The study was published last week in the journal Frontiers in Nutrition.
Type 2 diabetes is a condition in which the body’s ability to control and utilize sugar (glucose) as fuel is impaired. Too much sugar circulates in the bloodstream as a result of this long-term (chronic) disease. High blood sugar levels can eventually cause problems with the circulatory, neurological, and immunological systems.
“We know that lactate is not just a waste product,” said lead author Iñigo San Millán, Ph.D., assistant professor at the University of Colorado School of Medicine and associate professor at the University of Colorado Colorado Springs. “It has significant signaling and regulation properties at the cellular level.”
Lactate, a glucose byproduct, is a primary energy source for the cell, particularly the mitochondria. In the beating heart, muscles, and brain, it is a preferred fuel over glucose.
Cancer cells are producing glucose all the time and they are producing lactate all the time and it is never cleared out like it is during exercise. This lactate accumulation regulates the expression of many key genes involved in cancer as we have recently shown.
Iñigo San Millán
The chemical is also created during activity and quickly eliminated from the body by the mitochondria, which oxidize it quickly. However, when rats were exposed to lactate for up to 48 hours, San Millán and his colleagues discovered that they become more susceptible to disease.
“We know that when lactate is acutely exposed to cells, like during exercise, it is beneficial,” San Millán said. “But chronic exposure disrupts cellular metabolism entirely.”
Chronic lactate exposure was studied to see if it may reduce cardiac mitochondrial activity, produce cellular disruption, and contribute to metabolic inflexibility in the heart.
Long-term lactate exposure resulted in a significant drop in fatty acid transport, changes to a crucial component of mitochondrial membranes known as cardiolipin, and reductions in mitochondrial ATP or energy production, according to the researchers.
It also resulted in an increase in free radicals, which have been linked to heart failure and type 2 diabetes. Type 2 diabetes was previously referred to as adult-onset diabetes, however, both type 1 and type 2 diabetes can start in childhood or maturity. Although type 2 diabetes is more common in older persons, an increase in the number of obese youngsters has resulted in an increase in type 2 diabetes incidence among children.
“We found that dysregulated lactate is probably a major player in disease,” San Millán said. “This is a rat model but we believe the results would be similar in human cells.”
The next step is to figure out what’s causing the diminished ability to remove lactate.
San Millán has done a substantial study into the association between lactate and cancer, as well as the overall relevance of mitochondrial health, in addition to his research. He also coaches top cyclists, including last year’s Tour de France winner.

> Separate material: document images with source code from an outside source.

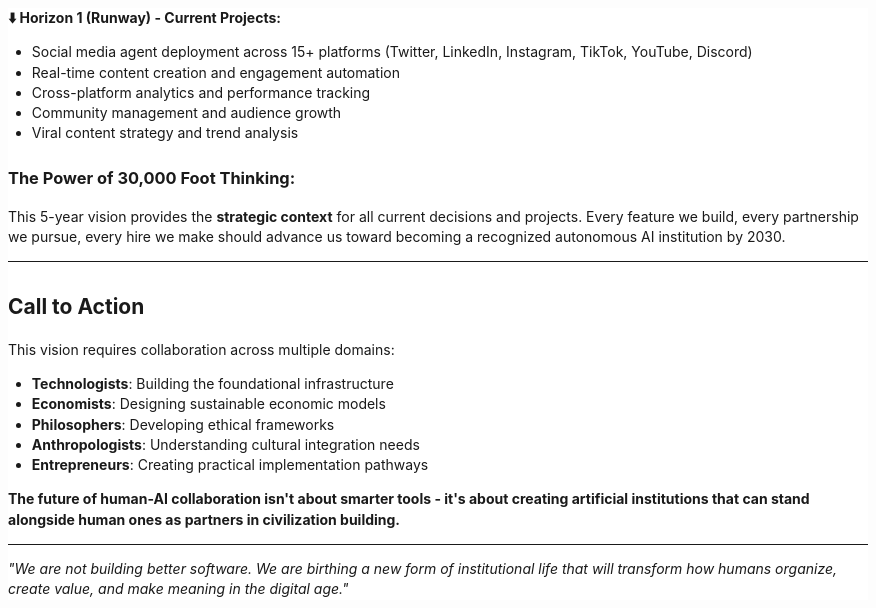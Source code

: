**⬇️ Horizon 1 (Runway) - Current Projects:**
- Social media agent deployment across 15+ platforms (Twitter, LinkedIn, Instagram, TikTok, YouTube, Discord)
- Real-time content creation and engagement automation
- Cross-platform analytics and performance tracking
- Community management and audience growth
- Viral content strategy and trend analysis

### The Power of 30,000 Foot Thinking:
This 5-year vision provides the **strategic context** for all current decisions and projects. Every feature we build, every partnership we pursue, every hire we make should advance us toward becoming a recognized autonomous AI institution by 2030.

---

## Call to Action

This vision requires collaboration across multiple domains:
- **Technologists**: Building the foundational infrastructure
- **Economists**: Designing sustainable economic models
- **Philosophers**: Developing ethical frameworks
- **Anthropologists**: Understanding cultural integration needs
- **Entrepreneurs**: Creating practical implementation pathways

**The future of human-AI collaboration isn't about smarter tools - it's about creating artificial institutions that can stand alongside human ones as partners in civilization building.**

---

*"We are not building better software. We are birthing a new form of institutional life that will transform how humans organize, create value, and make meaning in the digital age."* 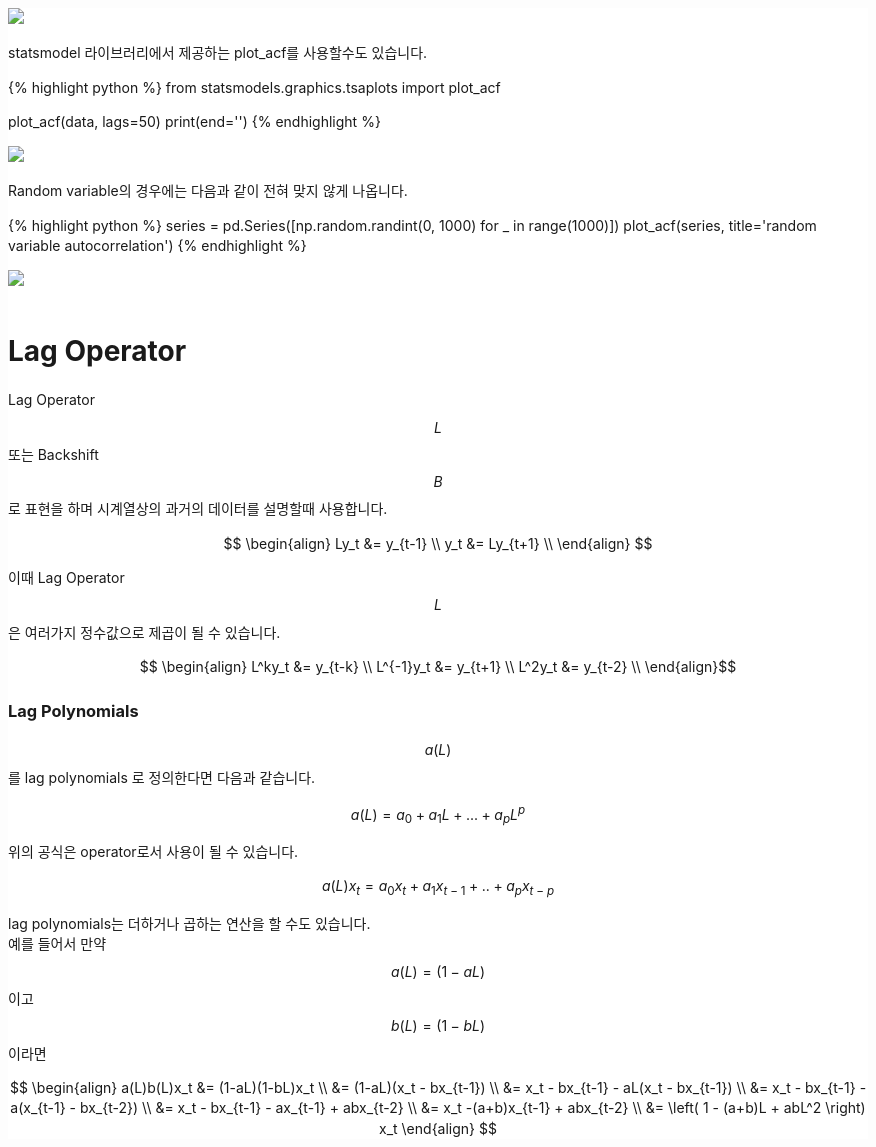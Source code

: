 <img src="{{ page.asset_path }}arima_autocorrelation.png" class="img-responsive img-rounded img-fluid">

statsmodel 라이브러리에서 제공하는 plot_acf를 사용할수도 있습니다.

{% highlight python %}
from statsmodels.graphics.tsaplots import plot_acf

plot_acf(data, lags=50)
print(end='')
{% endhighlight %}

<img src="{{ page.asset_path }}arima_autocorrelation_statsmodel.png" class="img-responsive img-rounded img-fluid">

Random variable의 경우에는 다음과 같이 전혀 맞지 않게 나옵니다.

{% highlight python %}
series = pd.Series([np.random.randint(0, 1000) for _ in range(1000)])
plot_acf(series, title='random variable autocorrelation')
{% endhighlight %}

<img src="{{ page.asset_path }}arima_autocorrelation_random.png" class="img-responsive img-rounded img-fluid">




# Lag Operator

Lag Operator $$ L $$ 또는 Backshift $$ B $$ 로 표현을 하며 시계열상의 과거의 데이터를 설명할때 사용합니다.

$$ \begin{align}
Ly_t &= y_{t-1} \\
y_t &= Ly_{t+1} \\
\end{align} $$

이때 Lag Operator $$ L $$ 은 여러가지 정수값으로 제곱이 될 수 있습니다.

$$ \begin{align}
L^ky_t &= y_{t-k} \\
L^{-1}y_t &= y_{t+1} \\
L^2y_t &= y_{t-2} \\
\end{align}$$

### Lag Polynomials

$$ a(L) $$ 를 lag polynomials 로 정의한다면 다음과 같습니다.

$$ a(L) = a_0 + a_1L + ... + a_pL^p $$

위의 공식은 operator로서 사용이 될 수 있습니다.

$$ a(L)x_t = a_0x_t + a_1x_{t-1} + .. + a_p x_{t-p} $$

lag polynomials는 더하거나 곱하는 연산을 할 수도 있습니다. <br>
예를 들어서 만약 $$ a(L) = (1-aL) $$ 이고 $$ b(L) = (1-bL) $$ 이라면

$$ \begin{align}
a(L)b(L)x_t &=  (1-aL)(1-bL)x_t \\
  &= (1-aL)(x_t - bx_{t-1}) \\
  &= x_t - bx_{t-1} - aL(x_t - bx_{t-1}) \\
  &= x_t - bx_{t-1} - a(x_{t-1} - bx_{t-2}) \\
  &= x_t - bx_{t-1} - ax_{t-1} + abx_{t-2} \\
  &= x_t -(a+b)x_{t-1} + abx_{t-2} \\
  &= \left( 1 - (a+b)L + abL^2 \right) x_t
\end{align} $$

His research group previously discovered that lactate could be a master regulator of carcinogenesis, the process that transforms a healthy cell into a cancerous one.
“Cancer cells are producing glucose all the time and they are producing lactate all the time and it is never cleared out like it is during exercise,” he said. “This lactate accumulation regulates the expression of many key genes involved in cancer as we have recently shown.”
For San Millán, it comes down to mitochondrial health.
“We believe that a primary mitochondrial impairment or dysfunction could lead to excessive lactate accumulation leading to disease,” he said. “And right now, the only medication we have to fix mitochondrial function is exercise.”